From the listing below, copy out every line where the word "вартістю" appears.

* _Records for this exercise_

---*---

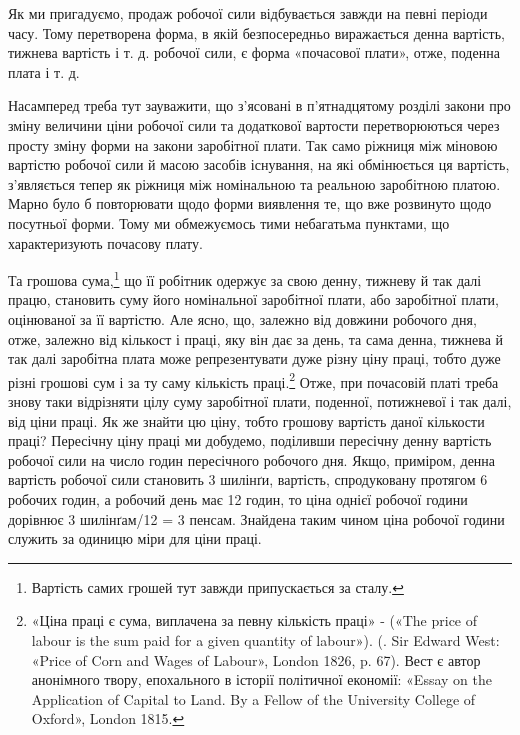 Як ми пригадуємо, продаж робочої сили відбувається завжди
на певні періоди часу. Тому перетворена форма, в якій безпосередньо
виражається денна вартість, тижнева вартість і т. д. робочої
сили, є форма «почасової плати», отже, поденна плата і т. д.

Насамперед треба тут зауважити, що з’ясовані в п’ятнадцятому
розділі закони про зміну величини ціни робочої сили та додаткової
вартости перетворюються через просту зміну форми
на закони заробітної плати. Так само ріжниця між міновою вартістю
робочої сили й масою засобів існування, на які обмінюється
ця вартість, з’являється тепер як ріжниця між номінальною та
реальною заробітною платою. Марно було б повторювати щодо
форми виявлення те, що вже розвинуто щодо посутньої форми.
Тому ми обмежуємось тими небагатьма пунктами, що характеризують
почасову плату.

Та грошова сума,\footnote{
Вартість самих грошей тут завжди припускається за сталу.
} що її робітник одержує за свою денну,
тижневу й так далі працю, становить суму його номінальної
заробітної плати, або заробітної плати, оцінюваної за її вартістю.
Але ясно, що, залежно від довжини робочого дня, отже,
залежно від кількост і праці, яку він дає за день, та сама денна,
тижнева й так далі заробітна плата може репрезентувати дуже
різну ціну праці, тобто дуже різні грошові сум і за ту саму кількість
праці.\footnote{
«Ціна праці є сума, виплачена за певну кількість праці» - («The
price of labour is the sum paid for a given quantity of labour»). (. Sir Edward
West: «Price of Corn and Wages of Labour», London 1826, p. 67).
Вест є автор анонімного твору, епохального в історії політичної економії:
«Essay on the Application of Capital to Land. By a Fellow of the
University College of Oxford», London 1815.
} Отже, при почасовій платі треба знову таки відрізняти
цілу суму заробітної плати, поденної, потижневої і так
далі, від ціни праці. Як же знайти цю ціну, тобто грошову вартість
даної кількости праці? Пересічну ціну праці ми добудемо,
поділивши пересічну денну вартість робочої сили на число годин
пересічного робочого дня. Якщо, приміром, денна вартість
робочої сили становить 3 шилінґи, вартість, спродуковану протягом
6 робочих годин, а робочий день має 12 годин, то ціна однієї
робочої години дорівнює 3 шилінґам/12 = 3 пенсам. Знайдена
таким чином ціна робочої години служить за одиницю міри для
ціни праці.

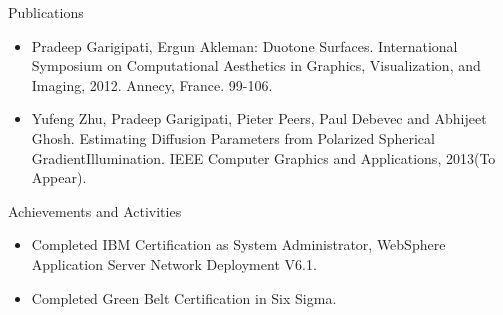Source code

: \documentclass[11pt,oneside]{article}
\newenvironment{ressection}[1]{
  \vspace{4pt}
  {\fontfamily{phv}\selectfont\Large#1}
  \begin{itemize}
  \vspace{3pt}
}{
  \end{itemize}
}
\newcommand{\resitem}[1]{
  \vspace{-4pt}
  \item \begin{flushleft} #1 \end{flushleft}
}
\begin{document}
\begin{ressection}{Publications}
	\resitem{Pradeep Garigipati, Ergun Akleman: Duotone Surfaces. International Symposium on Computational Aesthetics in Graphics, Visualization, and Imaging, 2012. Annecy, France. 99-106.}
	\resitem{Yufeng Zhu, Pradeep Garigipati, Pieter Peers, Paul Debevec and Abhijeet Ghosh. Estimating Diffusion Parameters from Polarized Spherical GradientIllumination. IEEE Computer Graphics and Applications, 2013(To Appear).}
\end{ressection}



\begin{ressection}{Achievements and Activities}
  
  \resitem{Completed IBM Certification as System Administrator, WebSphere Application Server Network Deployment V6.1.}
  \resitem{Completed Green Belt Certification in Six Sigma.}
  
\end{ressection}
\end{document}
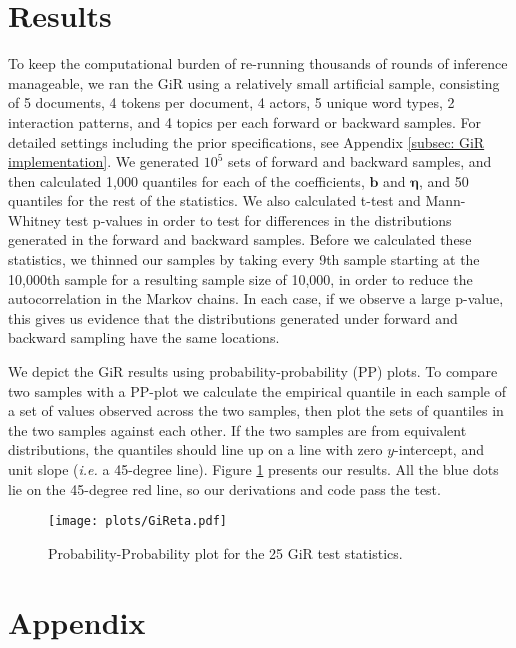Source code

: \documentclass[a4paper]{article}
\begin{document}
\section{Results}
To keep the computational burden of re-running thousands of rounds of inference manageable, we ran the GiR using a relatively small artificial sample, consisting of 5 documents, 4 tokens per document, 4 actors, 5 unique word types, 2 interaction patterns, and 4 topics per each forward or backward samples. For detailed settings including the prior specifications, see Appendix \ref{subsec: GiR implementation}.
We generated $10^5$ sets of forward and backward samples, and then calculated 1,000 quantiles for each of the coefficients, $\boldsymbol{b}$ and $\boldsymbol{\eta}$, and 50 quantiles for the rest of the statistics. We also calculated t-test and Mann-Whitney test p-values in order to test for differences in the distributions generated in the forward and backward samples. Before we calculated these statistics, we thinned our samples by taking every 9th sample starting at the 10,000th sample for a resulting sample size of 10,000, in order to reduce the autocorrelation in the Markov chains. In each case, if we observe a large p-value, this gives us evidence that the distributions generated under forward and backward sampling have the same locations. 

We depict the GiR results using probability-probability (PP) plots. To compare two samples with a PP-plot we calculate the empirical quantile in each sample of a set of values observed across the two samples, then plot the sets of quantiles in the two samples against each other. If the two samples are from equivalent distributions, the quantiles should line up on a line with zero $y$-intercept, and unit slope (\textit{i.e.} a 45-degree line). Figure \ref{fig:PPplot2} presents our results. All the blue dots lie on the
45-degree red line, so our derivations and code pass the test.
\begin{figure}[H]
	\centering
	\texttt{[image: plots/GiReta.pdf]} 
	\label{fig:PPplot2}
	\caption{Probability-Probability plot for the 25 GiR test statistics.}
\end{figure}


\appendix
 \section*{Appendix}
 \renewcommand{\thesubsection}{\Alph{subsection}}
\end{document}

---*---

* _Expected answer_
на закони заробітної плати. Так само ріжниця між міновою вартістю
заробітної плати, або заробітної плати, оцінюваної за її вартістю.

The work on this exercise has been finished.